This demo. We use $W_Q = W_K = W_V = W_O = I$, so the multi-head attention step is exactly the identity-weight column partition from Notebook 2: Head 1 attends in the $d_0, d_1$ subspace and Head 2 in $d_2, d_3$. FFN weights are random ($\mathtt{seed}=42$, scaled by $0.5$). The goal is to show the structure of the computation, not a trained result.
Summary: The Attention and FFN sub-blocks each add a perturbation to a shared stream. The full block output $X_2 = X + \Delta A + \Delta F$ is decomposed into three contributions in the figures below.
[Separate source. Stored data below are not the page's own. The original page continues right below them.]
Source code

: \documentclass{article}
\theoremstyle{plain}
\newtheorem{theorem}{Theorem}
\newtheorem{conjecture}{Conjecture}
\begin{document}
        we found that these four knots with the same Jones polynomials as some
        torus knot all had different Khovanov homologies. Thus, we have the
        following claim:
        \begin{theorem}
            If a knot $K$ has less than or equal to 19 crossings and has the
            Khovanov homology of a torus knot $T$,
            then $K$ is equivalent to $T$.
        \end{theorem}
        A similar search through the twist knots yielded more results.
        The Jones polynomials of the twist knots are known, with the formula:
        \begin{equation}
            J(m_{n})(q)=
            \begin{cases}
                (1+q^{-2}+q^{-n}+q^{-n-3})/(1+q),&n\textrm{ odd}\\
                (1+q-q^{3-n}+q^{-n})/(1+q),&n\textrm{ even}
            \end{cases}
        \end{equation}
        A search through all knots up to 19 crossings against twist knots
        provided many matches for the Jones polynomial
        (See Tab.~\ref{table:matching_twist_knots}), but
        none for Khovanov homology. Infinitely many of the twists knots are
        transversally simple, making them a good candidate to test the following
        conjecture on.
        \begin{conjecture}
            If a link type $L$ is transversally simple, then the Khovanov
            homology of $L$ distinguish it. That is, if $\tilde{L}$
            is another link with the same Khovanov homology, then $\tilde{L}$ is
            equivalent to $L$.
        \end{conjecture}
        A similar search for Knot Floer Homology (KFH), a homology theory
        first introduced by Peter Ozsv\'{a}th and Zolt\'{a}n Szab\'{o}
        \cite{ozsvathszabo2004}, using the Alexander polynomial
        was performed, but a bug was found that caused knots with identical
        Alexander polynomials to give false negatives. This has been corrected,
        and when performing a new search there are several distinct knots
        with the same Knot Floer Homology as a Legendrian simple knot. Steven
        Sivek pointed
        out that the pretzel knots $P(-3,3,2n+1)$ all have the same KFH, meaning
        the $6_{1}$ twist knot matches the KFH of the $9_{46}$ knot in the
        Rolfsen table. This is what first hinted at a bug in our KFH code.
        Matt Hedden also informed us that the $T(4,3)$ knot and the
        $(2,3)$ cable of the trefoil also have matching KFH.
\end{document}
Residual stream: $X$ → $X_1 = X + \Delta A$ → $X_2 = X_1 + \Delta F$
Contributions (separate colorscale from stream row above): $\Delta A = \mathrm{Attn}(\mathrm{LN}_1(X))$ and $\Delta F = \mathrm{FFN}(\mathrm{LN}_2(X_1))$
The residual stream. One way to think about the steps in a transformer block is as a stream of representations. Each sub-block reads from the stream (via LN), computes a correction, and adds it back. The stream starts as $X$; attention contributes $\Delta A$; the FFN contributes $\Delta F$. The output is simply $$X_2 = X + \Delta A + \Delta F.$$ No contribution is ever erased: each update accumulates additively in the stream, and later layers process the growing sum — they see the combined total, not the individual contributions separately. The top row shows the stream at three snapshots; the middle row shows what each sub-block contributes. The two rows use separate colorscales: the stream scale spans $X$ through $X_2$ (which grows as contributions accumulate); the contribution scale spans $\Delta A$ and $\Delta F$ on the same range for direct comparison.
Perturbations, not replacements. The bottom row of the figure is a norm chart showing per-token $\ell^2$ norms of $X$ (blue), $\Delta A$ (orange), and $\Delta F$ (green). In this demo (identity attention, random FFN) the deltas are comparable in size to $X$. Notice that $\Delta A$ is nearly the same magnitude for all four tokens, while $\Delta F$ varies considerably — attention combines information from all the tokens, while the FFN reacts to each token's own content separately. In a trained model, weights are typically initialized to produce small corrections, and training adjusts them so that each sub-block contributes something useful. The additive structure means any sub-block can learn to "do nothing" by driving its output toward zero.
Extending the stream. A full transformer concatenates $N$ identical Attn/FFN pairs. The $X_2$ output from one FFN becomes the input $X$ for the next Attn. The residual stream accumulates contributions from every pair: after $N$ pairs, the output is $X_{out}$ plus $N$ pairs of attention and FFN corrections. Depth adds capacity not by transforming representations wholesale but by allowing more correction passes — each block can route information differently and transform each token further given the context built up by earlier blocks.